The other question is how we calculate the cost to cross a sidewalk. The units are durations, and most of the time, we simply calculate distance / speed. The base speed for walking can be configured in the 15m tool UI, with a few pre-set values for jogging, using a wheelchair, or a general average for adults. We also adjust speed based on the road's incline, using a variation of Tobler's hiking function. The elevation data baked into the map model likely has bugs, which then affect walking speed.

In the future, we'll keep expanding this definition of "cost" to capture other factors that make it safe and pleasant to walk, so that the 15m tool ultimately reflects how awful it'd be to access essential services by walking along a busy arterial road.

Drawing the isochrone

Now that we have the cost to reach a bunch of buildings, we want to draw the three-colored isochrone, showing the area reachable within 5, 10, and 15 minutes. We use the contour crate to do this, which uses the marching squares algorithm to find the "contour" where the cost changes from less than 5 to over 5 minutes.

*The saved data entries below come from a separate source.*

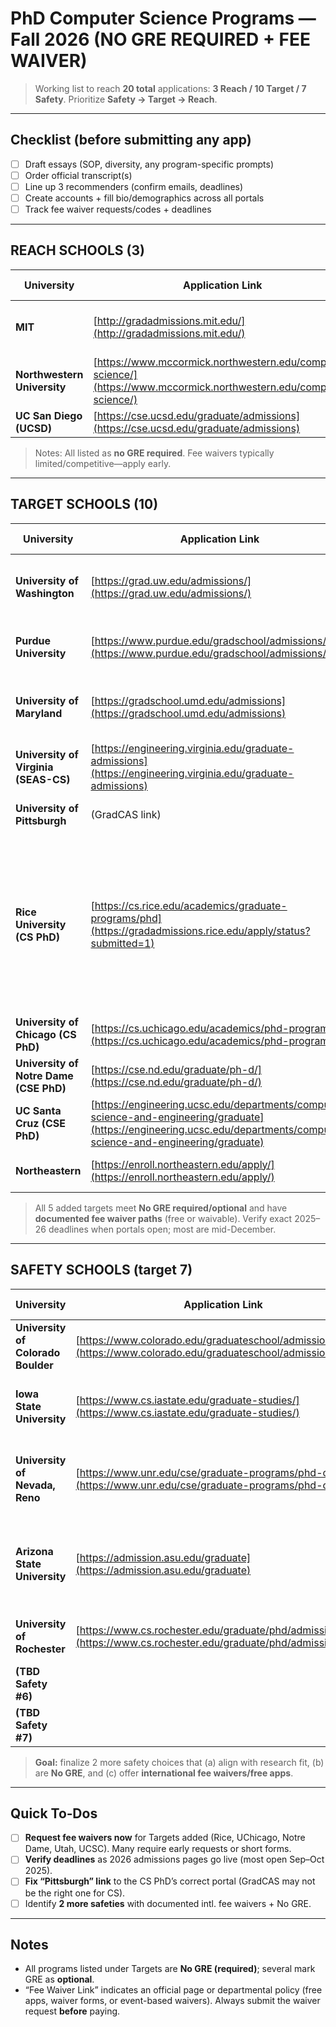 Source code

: # PhD Computer Science Programs — Fall 2026 (NO GRE REQUIRED + FEE WAIVER)

> Working list to reach **20 total** applications: **3 Reach / 10 Target / 7 Safety**.
> Prioritize **Safety → Target → Reach**.

---

## Checklist (before submitting any app)

* [ ] Draft essays (SOP, diversity, any program-specific prompts)
* [ ] Order official transcript(s)
* [ ] Line up 3 recommenders (confirm emails, deadlines)
* [ ] Create accounts + fill bio/demographics across all portals
* [ ] Track fee waiver requests/codes + deadlines

---

## REACH SCHOOLS (3)

| University                  | Application Link                                                                                                     | Fee Waiver Link                                                                                                                                                                  | Deadline     | Application Status |
| --------------------------- | -------------------------------------------------------------------------------------------------------------------- | -------------------------------------------------------------------------------------------------------------------------------------------------------------------------------- | ------------ | ------------------ |
| **MIT**                     | [http://gradadmissions.mit.edu/](http://gradadmissions.mit.edu/)                                                     | [http://gradadmissions.mit.edu/about/diversity-initiatives/fee-waiver](http://gradadmissions.mit.edu/about/diversity-initiatives/fee-waiver)                                     | Dec 15, 2025 |                    |
| **Northwestern University** | [https://www.mccormick.northwestern.edu/computer-science/](https://www.mccormick.northwestern.edu/computer-science/) | [https://www.mccormick.northwestern.edu/computer-science/academics/graduate/admissions/](https://www.mccormick.northwestern.edu/computer-science/academics/graduate/admissions/) | Dec 15, 2025 |                    |
| **UC San Diego (UCSD)**     | [https://cse.ucsd.edu/graduate/admissions](https://cse.ucsd.edu/graduate/admissions)                                 | (Dept/Grad Div fee waiver page)                                                                                                                                                  | Dec 17, 2025 |                    |

> Notes: All listed as **no GRE required**. Fee waivers typically limited/competitive—apply early.

---

## TARGET SCHOOLS (10)

| University                                           | Application Link                                                                                                                                                         | Fee Waiver Link                                                                                                                                      | Deadline                | Application Status                                                      |
| ---------------------------------------------------- | ------------------------------------------------------------------------------------------------------------------------------------------------------------------------ | ---------------------------------------------------------------------------------------------------------------------------------------------------- | ----------------------- | ----------------------------------------------------------------------- |
| **University of Washington**                         | [https://grad.uw.edu/admissions/](https://grad.uw.edu/admissions/)                                                                                                       | [https://www.cs.washington.edu/academics/phd/admissions](https://www.cs.washington.edu/academics/phd/admissions)                                     | Dec 15, 2025            | Application partially filled (opens 9/1). Need to apply for fee waiver. |
| **Purdue University**                                | [https://www.purdue.edu/gradschool/admissions/](https://www.purdue.edu/gradschool/admissions/)                                                                           | [https://www.purdue.edu/gradschool/admissions/how-to-apply/apply-fee.html](https://www.purdue.edu/gradschool/admissions/how-to-apply/apply-fee.html) | Dec 15, 2025            | Unfinished. Need transcript, essays, recommenders.                      |
| **University of Maryland**                           | [https://gradschool.umd.edu/admissions](https://gradschool.umd.edu/admissions)                                                                                           | [https://gradschool.umd.edu/feewaiverinformation](https://gradschool.umd.edu/feewaiverinformation)                                                   | Dec 05, 2025            | Unfinished. Need recommenders, essays (multiple), fee waiver.           |
| **University of Virginia (SEAS-CS)**                 | [https://engineering.virginia.edu/graduate-admissions](https://engineering.virginia.edu/graduate-admissions)                                                             | **Free apps for 2026**                                                                                                                               | Dec 15, 2025            | Unfinished. Need essays, transcript, recommendation.                    |
| **University of Pittsburgh**                         | (GradCAS link)                                                                                                                                                           | Fee waiver within same form                                                                                                                          | Jan ??, 2026            | Not started, starts in september                                                           |
| **Rice University (CS PhD)**                         | [https://cs.rice.edu/academics/graduate-programs/phd](https://gradadmissions.rice.edu/apply/status?submitted=1)                                                               | **No application fee (PhD)**                                                                                                                         | **TBA** (typically Dec) | Application filled. SOP is AI generated (oops) reach school anyways likely wont get accepted. Need to send IELTS score to some code. Will see about this once my safety schools are submitted                  |
| **University of Chicago (CS PhD)**                   | [https://cs.uchicago.edu/academics/phd-program/](https://cs.uchicago.edu/academics/phd-program/)                                                                         | **Fee waiver available (incl. intl., hardship)**                                                                                                     | **TBA** (Dec)           | New. GRE optional.                                                      |
| **University of Notre Dame (CSE PhD)**               | [https://cse.nd.edu/graduate/ph-d/](https://cse.nd.edu/graduate/ph-d/)                                                                                                   | **Fee waiver available (intl. eligible)**                                                                                                            | **TBA** (Dec)           | New. GRE not required.                                                  |
| **UC Santa Cruz (CSE PhD)**                          | [https://engineering.ucsc.edu/departments/computer-science-and-engineering/graduate](https://engineering.ucsc.edu/departments/computer-science-and-engineering/graduate) | **Departmental fee waiver (intl. eligible)**                                                                                                         | **TBA** (Dec)           | account created, admissions open in October                                                    |
| **Northeastern** | [https://enroll.northeastern.edu/apply/](https://enroll.northeastern.edu/apply/)  |(Dec) | account not created | fee wavier granted|

> All 5 added targets meet **No GRE required/optional** and have **documented fee waiver paths** (free or waivable). Verify exact 2025–26 deadlines when portals open; most are mid-December.

---

## SAFETY SCHOOLS (target 7)

| University                         | Application Link                                                                                                       | Fee Waiver Link                                                                                                                                                                            | Deadline     | Application Status                                                               |
| ---------------------------------- | ---------------------------------------------------------------------------------------------------------------------- | ------------------------------------------------------------------------------------------------------------------------------------------------------------------------------------------ | ------------ | -------------------------------------------------------------------------------- |
| **University of Colorado Boulder** | [https://www.colorado.edu/graduateschool/admissions](https://www.colorado.edu/graduateschool/admissions)               | [https://www.colorado.edu/graduateschool/admissions/application-requirements/application-fee](https://www.colorado.edu/graduateschool/admissions/application-requirements/application-fee) | Dec 15, 2025 | Application unfinished; many fields required.                                    |
| **Iowa State University**          | [https://www.cs.iastate.edu/graduate-studies/](https://www.cs.iastate.edu/graduate-studies/)                           | Dept page                                                                                                                                                                                  | Jan 15, 2026 | **Action**: confirm GRE waiver eligibility + fee waiver route.                   |
| **University of Nevada, Reno**     | [https://www.unr.edu/cse/graduate-programs/phd-cs](https://www.unr.edu/cse/graduate-programs/phd-cs)                   | Grad School fee waiver page / request                                                                                                                                                      | Jan 15, 2026 | New. GRE **not required**. **Action**: confirm app fee waiver route for intl.    |
| **Arizona State University**       | [https://admission.asu.edu/graduate](https://admission.asu.edu/graduate)                                               | Graduate College fee waiver/events                                                                                                                                                         | Jan 15, 2026 | From Additional list. **Action**: confirm intl. waiver (often via events/codes). |
| **University of Rochester**        | [https://www.cs.rochester.edu/graduate/phd/admissions.html](https://www.cs.rochester.edu/graduate/phd/admissions.html) | Dept hardship-based fee waiver                                                                                                                                                             | Jan 15, 2026 | From Additional list. GRE not required.                                          |
| **(TBD Safety #6)**                |                                                                                                                        |                                                                                                                                                                                            |              |                                                                                  |
| **(TBD Safety #7)**                |                                                                                                                        |                                                                                                                                                                                            |              |                                                                                  |

> **Goal:** finalize 2 more safety choices that (a) align with research fit, (b) are **No GRE**, and (c) offer **international fee waivers/free apps**.

---

## Quick To‑Dos

* [ ] **Request fee waivers now** for Targets added (Rice, UChicago, Notre Dame, Utah, UCSC). Many require early requests or short forms.
* [ ] **Verify deadlines** as 2026 admissions pages go live (most open Sep–Oct 2025).
* [ ] **Fix “Pittsburgh” link** to the CS PhD’s correct portal (GradCAS may not be the right one for CS).
* [ ] Identify **2 more safeties** with documented intl. fee waivers + No GRE.

---

## Notes

* All programs listed under Targets are **No GRE (required)**; several mark GRE as **optional**.
* “Fee Waiver Link” indicates an official page or departmental policy (free apps, waiver forms, or event-based waivers). Always submit the waiver request **before** paying.

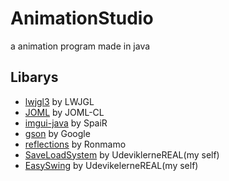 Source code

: # AnimationStudio
a animation program made in java
## Libarys
 - [lwjgl3](https://github.com/LWJGL/lwjgl3) by LWJGL
 - [JOML](https://github.com/JOML-CI/JOML) by JOML-CL
 - [imgui-java](https://github.com/SpaiR/imgui-java) by SpaiR
 - [gson](https://github.com/google/gson) by Google
 - [reflections](https://github.com/ronmamo/reflections) by Ronmamo
 - [SaveLoadSystem](https://github.com/UdeviklerneREAL/SaveLoadSystem) by UdeviklerneREAL(my self)
 - [EasySwing](https://github.com/UdeviklerneREAL/EasySwing) by UdevikelerneREAL(my self)
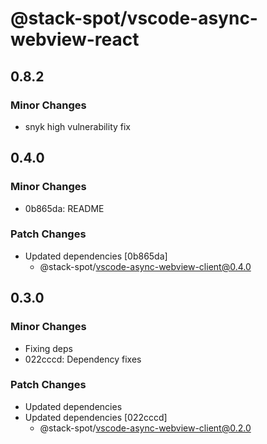 # @stack-spot/vscode-async-webview-react

## 0.8.2

### Minor Changes

- snyk high vulnerability fix

## 0.4.0

### Minor Changes

- 0b865da: README

### Patch Changes

- Updated dependencies [0b865da]
  - @stack-spot/vscode-async-webview-client@0.4.0

## 0.3.0

### Minor Changes

- Fixing deps
- 022cccd: Dependency fixes

### Patch Changes

- Updated dependencies
- Updated dependencies [022cccd]
  - @stack-spot/vscode-async-webview-client@0.2.0

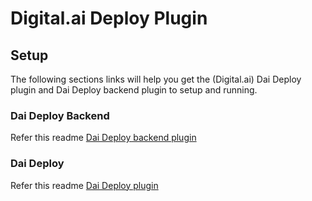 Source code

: # Digital.ai Deploy Plugin

## Setup

The following sections links will help you get the (Digital.ai) Dai Deploy plugin and Dai Deploy backend plugin to setup and running.

### Dai Deploy Backend

Refer this readme [Dai Deploy backend plugin](https://github.com/digital-ai/backstage-deploy/tree/main/plugins/dai-deploy-backend)

### Dai Deploy

Refer this readme [Dai Deploy plugin](https://github.com/digital-ai/backstage-deploy/tree/main/plugins/dai-deploy)

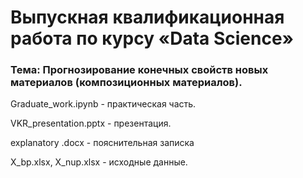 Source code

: #  Выпускная квалификационная работа по курсу «Data Science»
### Тема: Прогнозирование конечных свойств новых материалов (композиционных материалов).

Graduate_work.ipynb - практическая часть.

VKR_presentation.pptx -  презентация.

explanatory .docx - пояснительная записка

X_bp.xlsx, X_nup.xlsx - исходные данные.
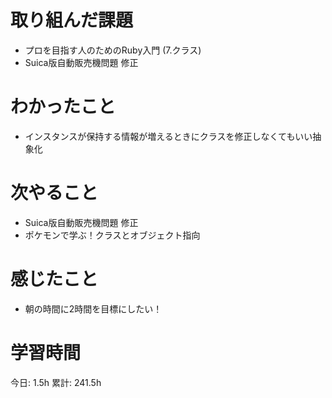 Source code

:# 取り組んだ課題 
+ プロを目指す人のためのRuby入門 (7.クラス)
+ Suica版自動販売機問題 修正
# わかったこと   
+ インスタンスが保持する情報が増えるときにクラスを修正しなくてもいい抽象化
# 次やること
+ Suica版自動販売機問題 修正
+ ポケモンで学ぶ！クラスとオブジェクト指向
# 感じたこと
+ 朝の時間に2時間を目標にしたい！
# 学習時間  
今日: 1.5h 
累計: 241.5h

In my mind, an isochrone contour algorithm could just take the list of (point, cost) pairs as input, but marching squares requires a grid, so the code first creates that grid, using a fixed 100 meter cell size. If two buildings happen to map to the same square, the cost of one of them is used arbitrarily. It shouldn't matter much; it takes around 30 seconds to walk 100 meters, so the contour might be a little off by about that much.

gaps

You can see some gaps in the middle of the park. Because there are no buildings in the middle, the grid cell has 0 cost in there. There's probably some better approaches to calculating isochrones.

Finding the perfect home

The tool also has a feature that lets you mark what categories of amenities you care about, then it finds houses within a 15 min walk of all of those. Its implementation is laughably brute-force. For each of the categories, it finds all stores matching that category, then does the Dijkstra's floodfill from each of those buildings. An obvious speedup here would be to perform Dijkstra's just once for each category and insert all of the stores into the priority queue as starting nodes.